- [What you should do]
Every line of the data below that holds the string "someone" needs to be reported.

- [Supplied data]
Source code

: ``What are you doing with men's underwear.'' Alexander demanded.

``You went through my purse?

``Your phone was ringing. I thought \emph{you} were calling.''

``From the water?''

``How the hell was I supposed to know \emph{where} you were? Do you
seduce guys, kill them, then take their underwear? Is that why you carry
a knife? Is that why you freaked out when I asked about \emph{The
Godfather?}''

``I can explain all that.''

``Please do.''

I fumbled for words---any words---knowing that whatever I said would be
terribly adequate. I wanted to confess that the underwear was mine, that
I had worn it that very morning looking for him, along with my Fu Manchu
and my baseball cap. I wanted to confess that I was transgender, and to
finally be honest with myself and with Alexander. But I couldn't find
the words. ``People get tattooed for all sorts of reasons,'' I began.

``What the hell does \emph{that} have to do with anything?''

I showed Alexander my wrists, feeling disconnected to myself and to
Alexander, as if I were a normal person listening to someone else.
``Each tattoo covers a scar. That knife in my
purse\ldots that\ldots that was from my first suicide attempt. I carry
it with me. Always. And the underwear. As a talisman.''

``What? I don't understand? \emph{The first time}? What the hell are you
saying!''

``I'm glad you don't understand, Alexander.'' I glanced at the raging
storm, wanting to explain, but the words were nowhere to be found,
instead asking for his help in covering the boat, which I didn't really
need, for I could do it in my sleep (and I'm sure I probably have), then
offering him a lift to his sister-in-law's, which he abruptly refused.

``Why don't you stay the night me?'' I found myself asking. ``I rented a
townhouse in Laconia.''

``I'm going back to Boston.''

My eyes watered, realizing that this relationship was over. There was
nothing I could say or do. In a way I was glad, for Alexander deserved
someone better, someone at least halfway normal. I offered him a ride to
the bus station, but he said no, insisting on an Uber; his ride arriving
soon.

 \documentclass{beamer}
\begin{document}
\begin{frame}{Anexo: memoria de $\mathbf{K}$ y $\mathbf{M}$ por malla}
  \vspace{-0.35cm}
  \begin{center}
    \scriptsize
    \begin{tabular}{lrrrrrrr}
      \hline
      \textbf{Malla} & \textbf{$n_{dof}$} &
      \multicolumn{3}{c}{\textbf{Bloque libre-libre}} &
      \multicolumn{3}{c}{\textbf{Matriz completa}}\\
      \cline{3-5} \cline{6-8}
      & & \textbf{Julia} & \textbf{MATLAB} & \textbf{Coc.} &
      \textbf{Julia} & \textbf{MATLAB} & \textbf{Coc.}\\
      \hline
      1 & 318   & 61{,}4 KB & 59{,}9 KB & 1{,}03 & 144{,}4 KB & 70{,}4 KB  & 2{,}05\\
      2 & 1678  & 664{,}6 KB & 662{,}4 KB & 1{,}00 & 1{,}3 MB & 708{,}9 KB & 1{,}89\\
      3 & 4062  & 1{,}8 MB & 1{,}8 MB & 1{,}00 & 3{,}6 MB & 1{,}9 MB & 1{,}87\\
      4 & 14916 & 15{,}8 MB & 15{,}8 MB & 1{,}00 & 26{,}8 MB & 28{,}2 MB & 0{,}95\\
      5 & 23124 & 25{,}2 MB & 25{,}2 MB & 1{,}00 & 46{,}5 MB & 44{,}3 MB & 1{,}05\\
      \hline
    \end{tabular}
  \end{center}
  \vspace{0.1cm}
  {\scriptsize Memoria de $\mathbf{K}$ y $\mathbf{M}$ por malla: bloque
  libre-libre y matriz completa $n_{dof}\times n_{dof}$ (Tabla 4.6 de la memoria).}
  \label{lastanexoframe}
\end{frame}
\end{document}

- [Problem solution]
Alexander, as if I were a normal person listening to someone else.
someone better, someone at least halfway normal. I offered him a ride to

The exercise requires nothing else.